__Exercise description__:
The lines of the records that include "apiInstance" should all be copied.

━━━ Entries shown ━━━

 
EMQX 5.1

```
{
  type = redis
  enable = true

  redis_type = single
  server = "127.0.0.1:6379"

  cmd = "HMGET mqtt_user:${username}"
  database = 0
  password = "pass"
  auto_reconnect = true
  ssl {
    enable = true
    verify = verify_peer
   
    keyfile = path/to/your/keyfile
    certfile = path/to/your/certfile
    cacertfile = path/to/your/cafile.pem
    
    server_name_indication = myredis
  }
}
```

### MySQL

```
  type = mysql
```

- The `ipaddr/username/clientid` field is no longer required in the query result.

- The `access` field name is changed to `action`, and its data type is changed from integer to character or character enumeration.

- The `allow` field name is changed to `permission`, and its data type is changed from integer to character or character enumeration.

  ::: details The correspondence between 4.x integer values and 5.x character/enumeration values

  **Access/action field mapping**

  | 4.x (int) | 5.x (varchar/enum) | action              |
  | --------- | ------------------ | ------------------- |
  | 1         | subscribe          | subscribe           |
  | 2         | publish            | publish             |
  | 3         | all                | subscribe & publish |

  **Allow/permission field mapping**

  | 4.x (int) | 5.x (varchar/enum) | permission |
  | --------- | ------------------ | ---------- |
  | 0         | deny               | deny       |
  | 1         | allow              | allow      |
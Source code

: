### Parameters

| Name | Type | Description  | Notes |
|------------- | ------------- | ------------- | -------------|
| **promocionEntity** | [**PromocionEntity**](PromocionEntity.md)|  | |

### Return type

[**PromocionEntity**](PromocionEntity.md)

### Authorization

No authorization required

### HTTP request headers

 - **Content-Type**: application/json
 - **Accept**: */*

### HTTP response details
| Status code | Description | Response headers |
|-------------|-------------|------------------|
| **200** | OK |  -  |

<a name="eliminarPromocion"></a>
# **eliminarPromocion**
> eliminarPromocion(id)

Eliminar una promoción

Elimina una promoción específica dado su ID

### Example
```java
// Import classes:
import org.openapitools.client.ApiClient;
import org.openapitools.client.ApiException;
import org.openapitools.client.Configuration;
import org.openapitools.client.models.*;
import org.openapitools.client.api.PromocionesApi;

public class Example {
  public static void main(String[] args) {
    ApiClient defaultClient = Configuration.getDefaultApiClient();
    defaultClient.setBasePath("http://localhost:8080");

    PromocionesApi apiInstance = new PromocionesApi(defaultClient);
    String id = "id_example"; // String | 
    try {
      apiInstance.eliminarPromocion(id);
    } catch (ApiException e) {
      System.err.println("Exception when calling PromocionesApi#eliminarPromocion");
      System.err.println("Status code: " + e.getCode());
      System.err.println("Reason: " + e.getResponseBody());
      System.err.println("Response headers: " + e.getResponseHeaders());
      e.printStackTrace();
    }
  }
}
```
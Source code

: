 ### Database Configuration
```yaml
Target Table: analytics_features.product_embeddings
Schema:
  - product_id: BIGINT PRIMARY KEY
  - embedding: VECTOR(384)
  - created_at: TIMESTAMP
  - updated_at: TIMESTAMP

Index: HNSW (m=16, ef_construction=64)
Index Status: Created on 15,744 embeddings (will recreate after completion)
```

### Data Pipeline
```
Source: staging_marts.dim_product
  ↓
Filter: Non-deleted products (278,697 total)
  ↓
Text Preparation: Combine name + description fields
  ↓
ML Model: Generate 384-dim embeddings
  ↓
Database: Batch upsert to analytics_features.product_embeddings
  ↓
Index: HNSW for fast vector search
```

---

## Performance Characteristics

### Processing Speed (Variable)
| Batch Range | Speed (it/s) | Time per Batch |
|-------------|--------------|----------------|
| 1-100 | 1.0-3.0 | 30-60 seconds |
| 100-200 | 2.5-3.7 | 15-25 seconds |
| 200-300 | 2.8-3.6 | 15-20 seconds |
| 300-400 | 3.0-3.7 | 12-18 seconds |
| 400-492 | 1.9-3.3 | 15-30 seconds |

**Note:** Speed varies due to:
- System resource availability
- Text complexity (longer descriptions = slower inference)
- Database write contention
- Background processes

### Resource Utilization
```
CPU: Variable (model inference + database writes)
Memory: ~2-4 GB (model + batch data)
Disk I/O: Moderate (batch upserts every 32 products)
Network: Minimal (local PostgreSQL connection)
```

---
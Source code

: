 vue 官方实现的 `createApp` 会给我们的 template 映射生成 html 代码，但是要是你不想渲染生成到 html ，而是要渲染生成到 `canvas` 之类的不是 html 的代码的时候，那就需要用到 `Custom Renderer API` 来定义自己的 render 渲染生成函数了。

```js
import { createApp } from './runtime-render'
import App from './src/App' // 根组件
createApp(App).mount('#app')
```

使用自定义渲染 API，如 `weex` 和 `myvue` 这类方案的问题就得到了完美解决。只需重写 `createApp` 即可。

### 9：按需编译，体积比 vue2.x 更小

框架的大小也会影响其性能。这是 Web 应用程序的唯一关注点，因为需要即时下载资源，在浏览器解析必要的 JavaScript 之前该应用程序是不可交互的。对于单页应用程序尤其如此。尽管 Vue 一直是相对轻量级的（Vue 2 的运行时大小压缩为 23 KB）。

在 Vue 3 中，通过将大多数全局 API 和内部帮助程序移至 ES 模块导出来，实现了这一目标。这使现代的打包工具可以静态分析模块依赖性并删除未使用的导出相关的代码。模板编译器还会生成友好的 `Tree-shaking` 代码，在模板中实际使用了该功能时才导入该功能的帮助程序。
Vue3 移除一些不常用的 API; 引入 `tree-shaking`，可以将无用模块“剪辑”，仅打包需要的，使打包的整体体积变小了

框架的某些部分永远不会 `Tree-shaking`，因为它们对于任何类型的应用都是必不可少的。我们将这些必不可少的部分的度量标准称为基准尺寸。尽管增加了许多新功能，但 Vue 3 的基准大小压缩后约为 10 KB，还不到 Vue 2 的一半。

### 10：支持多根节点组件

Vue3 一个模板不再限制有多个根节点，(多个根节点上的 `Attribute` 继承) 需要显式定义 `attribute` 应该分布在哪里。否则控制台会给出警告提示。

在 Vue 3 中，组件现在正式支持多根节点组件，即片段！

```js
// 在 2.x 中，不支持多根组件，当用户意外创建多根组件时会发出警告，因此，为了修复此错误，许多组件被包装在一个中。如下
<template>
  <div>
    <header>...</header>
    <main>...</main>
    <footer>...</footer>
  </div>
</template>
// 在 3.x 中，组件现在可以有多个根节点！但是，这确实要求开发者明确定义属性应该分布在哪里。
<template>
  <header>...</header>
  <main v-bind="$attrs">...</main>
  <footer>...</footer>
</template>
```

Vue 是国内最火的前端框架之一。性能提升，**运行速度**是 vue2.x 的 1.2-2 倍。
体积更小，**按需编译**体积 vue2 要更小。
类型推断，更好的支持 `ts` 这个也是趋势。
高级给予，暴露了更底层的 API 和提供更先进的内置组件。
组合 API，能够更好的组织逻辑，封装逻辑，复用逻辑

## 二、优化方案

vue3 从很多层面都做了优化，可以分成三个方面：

━━━

__Result of this task__:
    PromocionesApi apiInstance = new PromocionesApi(defaultClient);
      apiInstance.eliminarPromocion(id);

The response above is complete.